Por estar muito longe de meus familiares e amigos, me sinto especialmente impotente. Não consigo controlar a rotina de cada um e ter certeza de que estão tomando todas as medidas de segurança — apesar de estarem isolados e conscientes da gravidade do momento. Eu me pego pesquisando muito mais sobre as questões no Brasil, como o calendário da vacina, do que aqui onde moro. Só queria poder vê-los novamente e em breve. Pela primeira vez na vida, estou há mais de um ano sem encontrá-los. Isso dói, ainda mais porque não há previsão para as fronteiras abrirem e podermos ir ao Brasil novamente ou eles virem para cá.
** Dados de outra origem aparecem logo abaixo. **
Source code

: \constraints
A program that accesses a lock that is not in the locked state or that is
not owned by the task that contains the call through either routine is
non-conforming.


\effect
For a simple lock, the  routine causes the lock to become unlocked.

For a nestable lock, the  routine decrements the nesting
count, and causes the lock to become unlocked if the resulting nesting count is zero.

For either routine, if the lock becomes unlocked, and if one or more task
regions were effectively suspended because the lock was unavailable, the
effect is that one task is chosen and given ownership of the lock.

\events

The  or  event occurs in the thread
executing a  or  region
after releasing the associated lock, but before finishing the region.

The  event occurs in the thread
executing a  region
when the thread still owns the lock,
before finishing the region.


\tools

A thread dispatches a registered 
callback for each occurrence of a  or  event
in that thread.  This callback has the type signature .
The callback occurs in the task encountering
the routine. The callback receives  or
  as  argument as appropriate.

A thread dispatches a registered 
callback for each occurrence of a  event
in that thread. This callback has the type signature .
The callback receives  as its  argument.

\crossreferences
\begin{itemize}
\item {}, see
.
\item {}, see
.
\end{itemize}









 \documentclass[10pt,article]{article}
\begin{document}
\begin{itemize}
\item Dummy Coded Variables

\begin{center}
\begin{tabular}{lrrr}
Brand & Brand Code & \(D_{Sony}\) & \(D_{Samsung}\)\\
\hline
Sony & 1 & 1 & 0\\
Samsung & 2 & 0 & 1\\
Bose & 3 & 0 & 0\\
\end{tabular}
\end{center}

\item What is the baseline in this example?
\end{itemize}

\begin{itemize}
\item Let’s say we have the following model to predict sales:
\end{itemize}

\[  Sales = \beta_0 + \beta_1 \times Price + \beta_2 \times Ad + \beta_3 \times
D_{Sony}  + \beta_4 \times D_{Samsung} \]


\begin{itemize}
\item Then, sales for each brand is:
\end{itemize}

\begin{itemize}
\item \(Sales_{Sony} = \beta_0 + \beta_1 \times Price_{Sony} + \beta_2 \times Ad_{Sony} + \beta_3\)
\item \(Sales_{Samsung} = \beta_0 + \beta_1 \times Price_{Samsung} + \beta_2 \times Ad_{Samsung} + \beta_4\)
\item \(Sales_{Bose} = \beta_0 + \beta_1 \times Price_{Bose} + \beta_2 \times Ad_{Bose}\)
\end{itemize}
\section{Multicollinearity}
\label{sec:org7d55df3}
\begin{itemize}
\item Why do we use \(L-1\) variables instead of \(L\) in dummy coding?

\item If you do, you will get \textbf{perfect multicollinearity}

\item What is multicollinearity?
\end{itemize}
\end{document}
Gabriela conheceu os avós somente quando nasceu, e agora cresce interagindo com eles virtualmente, em duas dimensões: sem abraço, sem cheiro, sem beijo, sem aqueles mimos que só é permitido aos avós fazerem. 

De minha parte, só consigo chorar junto e mandar todo amor do mundo para cada mãe. Quero ser o ouvido atento, o ombro amigo e a rede de apoio, mesmo que virtual, para quem precisar. Não há palavra que conforte neste momento, mas a esperança ainda resiste. E espero que as escolas sejam tratadas com o respeito e a importância que merecem para que, quando abrirem as portas novamente, seja possível reverter os danos causados pela falta que elas fazem.